Impairment of long-lived assets
When indicators of impairment are present, the Company evaluates the carrying value of
long-lived assets, other than goodwill, in relation to the operating performance and future cash
flows or the appraised values of the underlying assets. In accordance with SFAS 144,
“Accounting for the Impairment or Disposal of Long-Lived Assets,” the Company reviews for
impairment stores open more than two years for which current cash flows from operations are
negative. Impairment results when the carrying value of the assets exceeds the undiscounted
future cash flows over the life of the lease. The Company’ s estimate of undiscounted future cash
flows over the lease term is based upon historical operations of the stores and estimates of future
store profitability which encompasses many factors that are subject to variability and difficult to
predict. If a long-lived asset is found to be impaired, the amount recognized for impairment is
equal to the difference between the carrying value and the asset’ s fair value. The fair value is
estimated based primarily upon future cash flows (discounted at the Company’ s credit adjusted
risk-free rate) or other reasonable estimates of fair market value. Assets to be disposed of are
adjusted to the fair value less the cost to sell if less than the book value.
The Company recorded impairment charges included in SG&A expense of approximately
$0.2 million in the 2007 Predecessor period, $9.4 million in 2006 and $0.6 million in 2005 to
reduce the carrying value of certain of its stores’ assets as deemed necessary due to negative
sales trends and cash flows at these locations. The majority of the 2006 charges were recorded
pursuant to certain strategic initiatives discussed in Note 3.
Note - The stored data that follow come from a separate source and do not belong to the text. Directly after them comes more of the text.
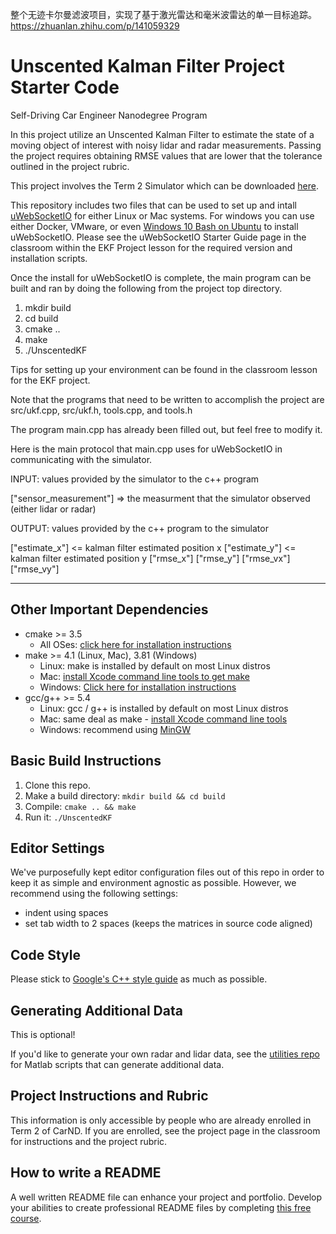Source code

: 整个无迹卡尔曼滤波项目，实现了基于激光雷达和毫米波雷达的单一目标追踪。
https://zhuanlan.zhihu.com/p/141059329



# Unscented Kalman Filter Project Starter Code
Self-Driving Car Engineer Nanodegree Program

In this project utilize an Unscented Kalman Filter to estimate the state of a moving object of interest with noisy lidar and radar measurements. Passing the project requires obtaining RMSE values that are lower that the tolerance outlined in the project rubric. 

This project involves the Term 2 Simulator which can be downloaded [here](https://github.com/udacity/self-driving-car-sim/releases).

This repository includes two files that can be used to set up and intall [uWebSocketIO](https://github.com/uWebSockets/uWebSockets) for either Linux or Mac systems. For windows you can use either Docker, VMware, or even [Windows 10 Bash on Ubuntu](https://www.howtogeek.com/249966/how-to-install-and-use-the-linux-bash-shell-on-windows-10/) to install uWebSocketIO. Please see the uWebSocketIO Starter Guide page in the classroom within the EKF Project lesson for the required version and installation scripts.

Once the install for uWebSocketIO is complete, the main program can be built and ran by doing the following from the project top directory.

1. mkdir build
2. cd build
3. cmake ..
4. make
5. ./UnscentedKF

Tips for setting up your environment can be found in the classroom lesson for the EKF project.

Note that the programs that need to be written to accomplish the project are src/ukf.cpp, src/ukf.h, tools.cpp, and tools.h

The program main.cpp has already been filled out, but feel free to modify it.

Here is the main protocol that main.cpp uses for uWebSocketIO in communicating with the simulator.


INPUT: values provided by the simulator to the c++ program

["sensor_measurement"] => the measurment that the simulator observed (either lidar or radar)


OUTPUT: values provided by the c++ program to the simulator

["estimate_x"] <= kalman filter estimated position x
["estimate_y"] <= kalman filter estimated position y
["rmse_x"]
["rmse_y"]
["rmse_vx"]
["rmse_vy"]

---

## Other Important Dependencies
* cmake >= 3.5
  * All OSes: [click here for installation instructions](https://cmake.org/install/)
* make >= 4.1 (Linux, Mac), 3.81 (Windows)
  * Linux: make is installed by default on most Linux distros
  * Mac: [install Xcode command line tools to get make](https://developer.apple.com/xcode/features/)
  * Windows: [Click here for installation instructions](http://gnuwin32.sourceforge.net/packages/make.htm)
* gcc/g++ >= 5.4
  * Linux: gcc / g++ is installed by default on most Linux distros
  * Mac: same deal as make - [install Xcode command line tools](https://developer.apple.com/xcode/features/)
  * Windows: recommend using [MinGW](http://www.mingw.org/)

## Basic Build Instructions

1. Clone this repo.
2. Make a build directory: `mkdir build && cd build`
3. Compile: `cmake .. && make`
4. Run it: `./UnscentedKF`

## Editor Settings

We've purposefully kept editor configuration files out of this repo in order to
keep it as simple and environment agnostic as possible. However, we recommend
using the following settings:

* indent using spaces
* set tab width to 2 spaces (keeps the matrices in source code aligned)

## Code Style

Please stick to [Google's C++ style guide](https://google.github.io/styleguide/cppguide.html) as much as possible.

## Generating Additional Data

This is optional!

If you'd like to generate your own radar and lidar data, see the
[utilities repo](https://github.com/udacity/CarND-Mercedes-SF-Utilities) for
Matlab scripts that can generate additional data.

## Project Instructions and Rubric

This information is only accessible by people who are already enrolled in Term 2
of CarND. If you are enrolled, see the project page in the classroom
for instructions and the project rubric.

## How to write a README
A well written README file can enhance your project and portfolio.  Develop your abilities to create professional README files by completing [this free course](https://www.udacity.com/course/writing-readmes--ud777).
Goodwill and other intangible assets
The Company amortizes intangible assets over their estimated useful lives unless such
lives are deemed indefinite. Amortizable intangible assets are tested for impairment based on
undiscounted cash flows, and, if impaired, written down to fair value based on either discounted
cash flows or appraised values. Intangible assets with indefinite lives are tested annually for
impairment and written down to fair value as required. No impairment of intangible assets has
been identified during any of the periods presented.